[Stored data entries]
+++++

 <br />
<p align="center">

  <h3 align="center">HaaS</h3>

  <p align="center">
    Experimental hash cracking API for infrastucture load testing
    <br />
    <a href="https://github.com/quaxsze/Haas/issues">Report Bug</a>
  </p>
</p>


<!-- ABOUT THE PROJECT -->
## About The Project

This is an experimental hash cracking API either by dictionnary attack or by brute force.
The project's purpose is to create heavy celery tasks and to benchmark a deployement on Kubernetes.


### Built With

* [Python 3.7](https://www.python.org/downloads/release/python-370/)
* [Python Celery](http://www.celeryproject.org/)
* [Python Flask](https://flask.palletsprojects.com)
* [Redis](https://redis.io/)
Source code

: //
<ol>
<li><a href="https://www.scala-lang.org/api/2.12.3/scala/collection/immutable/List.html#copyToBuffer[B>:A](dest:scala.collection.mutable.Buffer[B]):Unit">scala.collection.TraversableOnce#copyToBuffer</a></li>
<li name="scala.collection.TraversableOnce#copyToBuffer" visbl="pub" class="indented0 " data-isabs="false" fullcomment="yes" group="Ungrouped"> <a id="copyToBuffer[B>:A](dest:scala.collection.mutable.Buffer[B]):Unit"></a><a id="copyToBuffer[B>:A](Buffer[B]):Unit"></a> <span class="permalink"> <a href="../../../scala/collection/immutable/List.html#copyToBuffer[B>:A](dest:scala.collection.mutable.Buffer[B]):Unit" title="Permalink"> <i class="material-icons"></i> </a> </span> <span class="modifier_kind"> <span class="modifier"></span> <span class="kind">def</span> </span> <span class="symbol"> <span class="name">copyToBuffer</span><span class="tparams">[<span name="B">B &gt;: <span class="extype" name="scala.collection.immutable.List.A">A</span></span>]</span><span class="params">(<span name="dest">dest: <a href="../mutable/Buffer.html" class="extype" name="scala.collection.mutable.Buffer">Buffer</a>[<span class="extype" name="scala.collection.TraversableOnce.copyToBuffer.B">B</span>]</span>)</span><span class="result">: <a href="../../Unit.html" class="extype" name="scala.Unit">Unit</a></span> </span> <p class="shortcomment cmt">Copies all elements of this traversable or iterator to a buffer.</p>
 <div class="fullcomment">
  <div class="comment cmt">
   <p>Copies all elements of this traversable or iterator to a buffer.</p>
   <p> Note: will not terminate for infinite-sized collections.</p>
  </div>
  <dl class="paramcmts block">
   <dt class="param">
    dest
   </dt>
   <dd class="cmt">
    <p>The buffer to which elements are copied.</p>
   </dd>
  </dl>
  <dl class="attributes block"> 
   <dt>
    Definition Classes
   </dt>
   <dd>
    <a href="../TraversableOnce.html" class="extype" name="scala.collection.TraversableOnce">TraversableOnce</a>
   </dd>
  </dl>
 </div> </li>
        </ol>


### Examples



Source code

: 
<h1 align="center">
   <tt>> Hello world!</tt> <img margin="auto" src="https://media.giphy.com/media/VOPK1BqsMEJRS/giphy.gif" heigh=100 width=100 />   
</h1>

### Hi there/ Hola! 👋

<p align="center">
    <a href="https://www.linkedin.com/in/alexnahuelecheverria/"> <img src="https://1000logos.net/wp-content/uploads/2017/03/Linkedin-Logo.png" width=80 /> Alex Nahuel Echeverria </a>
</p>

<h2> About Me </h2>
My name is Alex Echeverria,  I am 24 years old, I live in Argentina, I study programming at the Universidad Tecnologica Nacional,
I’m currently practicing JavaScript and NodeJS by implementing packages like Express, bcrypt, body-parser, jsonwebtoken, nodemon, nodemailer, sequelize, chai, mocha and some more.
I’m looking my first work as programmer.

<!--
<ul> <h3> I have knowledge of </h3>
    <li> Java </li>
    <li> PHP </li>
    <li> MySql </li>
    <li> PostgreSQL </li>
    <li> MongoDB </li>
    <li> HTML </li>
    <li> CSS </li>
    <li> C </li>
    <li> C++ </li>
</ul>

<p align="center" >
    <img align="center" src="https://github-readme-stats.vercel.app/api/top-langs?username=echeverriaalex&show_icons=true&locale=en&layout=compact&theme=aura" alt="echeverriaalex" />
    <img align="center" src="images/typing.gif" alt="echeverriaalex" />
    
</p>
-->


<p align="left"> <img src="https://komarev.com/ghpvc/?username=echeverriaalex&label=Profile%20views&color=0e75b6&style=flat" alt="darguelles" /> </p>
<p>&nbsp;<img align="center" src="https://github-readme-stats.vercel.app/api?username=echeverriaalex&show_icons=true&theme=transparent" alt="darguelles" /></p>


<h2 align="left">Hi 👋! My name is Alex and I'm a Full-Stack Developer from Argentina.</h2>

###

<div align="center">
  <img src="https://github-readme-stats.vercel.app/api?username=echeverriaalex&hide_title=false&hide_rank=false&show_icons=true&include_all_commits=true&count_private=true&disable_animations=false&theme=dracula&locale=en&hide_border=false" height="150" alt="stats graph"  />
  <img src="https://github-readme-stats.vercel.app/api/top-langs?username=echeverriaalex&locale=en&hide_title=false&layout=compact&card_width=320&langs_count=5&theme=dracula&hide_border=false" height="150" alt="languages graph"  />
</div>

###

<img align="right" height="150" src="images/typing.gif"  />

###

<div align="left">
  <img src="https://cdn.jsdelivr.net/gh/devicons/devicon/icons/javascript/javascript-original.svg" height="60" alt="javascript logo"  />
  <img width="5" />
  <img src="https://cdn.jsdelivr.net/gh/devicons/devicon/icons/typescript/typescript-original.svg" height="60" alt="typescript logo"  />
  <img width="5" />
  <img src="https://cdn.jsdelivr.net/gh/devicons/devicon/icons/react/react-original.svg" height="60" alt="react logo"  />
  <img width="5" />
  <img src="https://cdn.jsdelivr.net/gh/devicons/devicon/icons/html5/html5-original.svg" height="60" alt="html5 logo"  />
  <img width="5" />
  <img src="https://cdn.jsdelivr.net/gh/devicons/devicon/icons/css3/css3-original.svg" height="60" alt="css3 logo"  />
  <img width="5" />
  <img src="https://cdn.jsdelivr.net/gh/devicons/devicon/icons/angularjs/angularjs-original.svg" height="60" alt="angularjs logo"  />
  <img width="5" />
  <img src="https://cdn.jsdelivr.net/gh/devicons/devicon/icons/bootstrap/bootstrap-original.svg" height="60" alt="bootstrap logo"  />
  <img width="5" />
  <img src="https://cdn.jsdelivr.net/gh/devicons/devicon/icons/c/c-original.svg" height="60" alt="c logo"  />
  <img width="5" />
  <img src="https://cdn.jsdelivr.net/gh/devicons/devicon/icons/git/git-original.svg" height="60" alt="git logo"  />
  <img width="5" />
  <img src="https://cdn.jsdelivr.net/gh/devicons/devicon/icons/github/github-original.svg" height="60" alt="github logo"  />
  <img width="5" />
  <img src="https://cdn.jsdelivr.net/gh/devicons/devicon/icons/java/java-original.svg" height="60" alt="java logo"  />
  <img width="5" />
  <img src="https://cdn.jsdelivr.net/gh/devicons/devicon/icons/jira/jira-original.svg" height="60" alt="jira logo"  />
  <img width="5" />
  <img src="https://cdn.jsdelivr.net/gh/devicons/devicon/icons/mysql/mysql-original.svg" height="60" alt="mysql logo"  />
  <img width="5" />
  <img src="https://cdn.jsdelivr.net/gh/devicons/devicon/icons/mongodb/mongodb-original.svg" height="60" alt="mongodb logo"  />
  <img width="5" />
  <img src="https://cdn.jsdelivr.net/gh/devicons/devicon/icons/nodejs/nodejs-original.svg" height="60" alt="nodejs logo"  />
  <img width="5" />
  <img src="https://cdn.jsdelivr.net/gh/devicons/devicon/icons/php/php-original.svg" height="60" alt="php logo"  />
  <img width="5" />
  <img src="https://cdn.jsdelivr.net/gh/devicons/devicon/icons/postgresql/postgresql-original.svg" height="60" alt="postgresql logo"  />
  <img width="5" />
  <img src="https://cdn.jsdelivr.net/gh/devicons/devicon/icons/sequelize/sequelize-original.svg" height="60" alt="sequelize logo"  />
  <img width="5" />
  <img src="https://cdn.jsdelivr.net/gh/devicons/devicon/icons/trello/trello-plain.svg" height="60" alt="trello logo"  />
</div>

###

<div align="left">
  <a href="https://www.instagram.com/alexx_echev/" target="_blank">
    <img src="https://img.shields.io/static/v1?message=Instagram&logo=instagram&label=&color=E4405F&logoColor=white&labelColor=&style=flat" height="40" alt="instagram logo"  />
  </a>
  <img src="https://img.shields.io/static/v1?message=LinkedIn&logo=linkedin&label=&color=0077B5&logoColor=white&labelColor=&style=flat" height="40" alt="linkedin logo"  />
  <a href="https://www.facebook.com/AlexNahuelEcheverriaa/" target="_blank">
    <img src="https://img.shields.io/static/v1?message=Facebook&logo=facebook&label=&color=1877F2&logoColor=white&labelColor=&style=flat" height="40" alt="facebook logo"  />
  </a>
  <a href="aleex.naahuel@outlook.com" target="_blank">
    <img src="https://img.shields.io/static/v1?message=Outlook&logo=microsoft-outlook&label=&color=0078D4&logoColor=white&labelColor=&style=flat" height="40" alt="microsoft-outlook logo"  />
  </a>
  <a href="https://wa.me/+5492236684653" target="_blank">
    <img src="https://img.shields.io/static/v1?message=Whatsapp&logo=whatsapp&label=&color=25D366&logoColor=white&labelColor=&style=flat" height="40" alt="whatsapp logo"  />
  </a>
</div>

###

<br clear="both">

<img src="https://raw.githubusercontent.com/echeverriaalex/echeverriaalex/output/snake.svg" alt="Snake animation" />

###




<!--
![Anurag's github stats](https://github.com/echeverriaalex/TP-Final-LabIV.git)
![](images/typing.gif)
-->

+++++

* Exercise: For every line above that has "block" in it, copy the line.

* Your response:
  <dl class="paramcmts block">
  <dl class="attributes block"> 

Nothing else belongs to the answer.